▶ **What this task involves**: Please set out each line below exactly as it stands, without the images.

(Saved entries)
┏━━

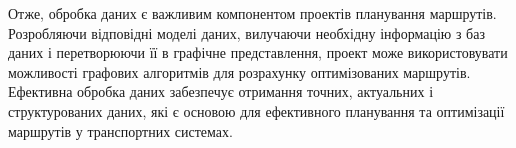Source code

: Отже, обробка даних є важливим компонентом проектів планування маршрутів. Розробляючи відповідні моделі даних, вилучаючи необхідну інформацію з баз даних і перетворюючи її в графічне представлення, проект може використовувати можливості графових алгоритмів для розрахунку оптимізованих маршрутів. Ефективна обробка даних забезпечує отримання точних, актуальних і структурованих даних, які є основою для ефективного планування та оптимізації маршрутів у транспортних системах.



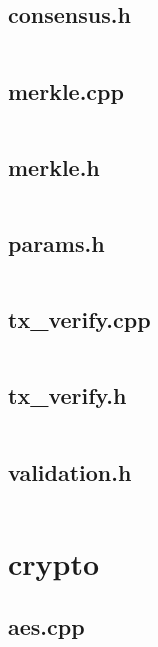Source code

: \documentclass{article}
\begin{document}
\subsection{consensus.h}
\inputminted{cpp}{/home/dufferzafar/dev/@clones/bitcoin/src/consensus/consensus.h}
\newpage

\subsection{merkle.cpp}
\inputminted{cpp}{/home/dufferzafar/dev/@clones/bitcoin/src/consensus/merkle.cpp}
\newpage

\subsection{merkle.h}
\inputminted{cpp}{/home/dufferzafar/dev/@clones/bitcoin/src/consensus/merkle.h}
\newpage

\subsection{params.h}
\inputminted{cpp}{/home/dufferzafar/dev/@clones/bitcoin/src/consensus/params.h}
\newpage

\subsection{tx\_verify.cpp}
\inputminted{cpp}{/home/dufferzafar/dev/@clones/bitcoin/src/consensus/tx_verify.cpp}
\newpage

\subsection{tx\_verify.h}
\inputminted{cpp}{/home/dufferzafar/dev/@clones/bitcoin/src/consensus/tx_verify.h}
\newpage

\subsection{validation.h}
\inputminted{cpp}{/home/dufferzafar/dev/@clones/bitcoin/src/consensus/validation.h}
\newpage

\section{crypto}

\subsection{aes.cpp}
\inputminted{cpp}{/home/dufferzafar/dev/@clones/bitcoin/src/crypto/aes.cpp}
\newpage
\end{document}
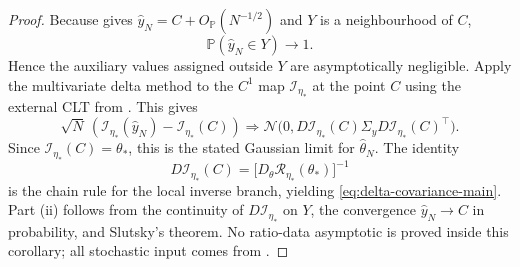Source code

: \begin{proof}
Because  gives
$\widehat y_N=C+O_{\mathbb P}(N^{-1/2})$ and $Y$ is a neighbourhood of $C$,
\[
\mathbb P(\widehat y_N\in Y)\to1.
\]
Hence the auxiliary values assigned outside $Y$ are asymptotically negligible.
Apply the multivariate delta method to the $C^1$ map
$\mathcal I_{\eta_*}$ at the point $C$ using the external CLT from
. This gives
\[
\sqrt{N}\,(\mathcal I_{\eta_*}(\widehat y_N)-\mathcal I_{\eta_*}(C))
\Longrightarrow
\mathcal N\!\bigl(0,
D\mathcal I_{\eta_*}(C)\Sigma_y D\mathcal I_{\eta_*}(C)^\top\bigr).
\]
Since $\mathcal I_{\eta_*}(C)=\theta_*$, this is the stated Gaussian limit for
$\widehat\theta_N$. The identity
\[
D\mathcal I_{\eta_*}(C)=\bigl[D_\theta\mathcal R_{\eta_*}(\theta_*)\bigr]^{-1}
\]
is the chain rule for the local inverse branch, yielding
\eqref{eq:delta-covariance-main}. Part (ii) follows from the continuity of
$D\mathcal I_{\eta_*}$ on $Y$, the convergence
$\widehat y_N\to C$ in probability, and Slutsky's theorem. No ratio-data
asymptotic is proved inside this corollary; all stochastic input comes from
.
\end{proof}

┗━━

▶ **Problem solution**:
Source code

: Отже, обробка даних є важливим компонентом проектів планування маршрутів. Розробляючи відповідні моделі даних, вилучаючи необхідну інформацію з баз даних і перетворюючи її в графічне представлення, проект може використовувати можливості графових алгоритмів для розрахунку оптимізованих маршрутів. Ефективна обробка даних забезпечує отримання точних, актуальних і структурованих даних, які є основою для ефективного планування та оптимізації маршрутів у транспортних системах.



Source code

: \documentclass{article}
\begin{document}
\subsection{consensus.h}
\inputminted{cpp}{/home/dufferzafar/dev/@clones/bitcoin/src/consensus/consensus.h}
\newpage

\subsection{merkle.cpp}
\inputminted{cpp}{/home/dufferzafar/dev/@clones/bitcoin/src/consensus/merkle.cpp}
\newpage

\subsection{merkle.h}
\inputminted{cpp}{/home/dufferzafar/dev/@clones/bitcoin/src/consensus/merkle.h}
\newpage

\subsection{params.h}
\inputminted{cpp}{/home/dufferzafar/dev/@clones/bitcoin/src/consensus/params.h}
\newpage

\subsection{tx\_verify.cpp}
\inputminted{cpp}{/home/dufferzafar/dev/@clones/bitcoin/src/consensus/tx_verify.cpp}
\newpage

\subsection{tx\_verify.h}
\inputminted{cpp}{/home/dufferzafar/dev/@clones/bitcoin/src/consensus/tx_verify.h}
\newpage

\subsection{validation.h}
\inputminted{cpp}{/home/dufferzafar/dev/@clones/bitcoin/src/consensus/validation.h}
\newpage

\section{crypto}

\subsection{aes.cpp}
\inputminted{cpp}{/home/dufferzafar/dev/@clones/bitcoin/src/crypto/aes.cpp}
\newpage
\end{document}
Source code

: \begin{proof}
Because  gives
$\widehat y_N=C+O_{\mathbb P}(N^{-1/2})$ and $Y$ is a neighbourhood of $C$,
\[
\mathbb P(\widehat y_N\in Y)\to1.
\]
Hence the auxiliary values assigned outside $Y$ are asymptotically negligible.
Apply the multivariate delta method to the $C^1$ map
$\mathcal I_{\eta_*}$ at the point $C$ using the external CLT from
. This gives
\[
\sqrt{N}\,(\mathcal I_{\eta_*}(\widehat y_N)-\mathcal I_{\eta_*}(C))
\Longrightarrow
\mathcal N\!\bigl(0,
D\mathcal I_{\eta_*}(C)\Sigma_y D\mathcal I_{\eta_*}(C)^\top\bigr).
\]
Since $\mathcal I_{\eta_*}(C)=\theta_*$, this is the stated Gaussian limit for
$\widehat\theta_N$. The identity
\[
D\mathcal I_{\eta_*}(C)=\bigl[D_\theta\mathcal R_{\eta_*}(\theta_*)\bigr]^{-1}
\]
is the chain rule for the local inverse branch, yielding
\eqref{eq:delta-covariance-main}. Part (ii) follows from the continuity of
$D\mathcal I_{\eta_*}$ on $Y$, the convergence
$\widehat y_N\to C$ in probability, and Slutsky's theorem. No ratio-data
asymptotic is proved inside this corollary; all stochastic input comes from
.
\end{proof}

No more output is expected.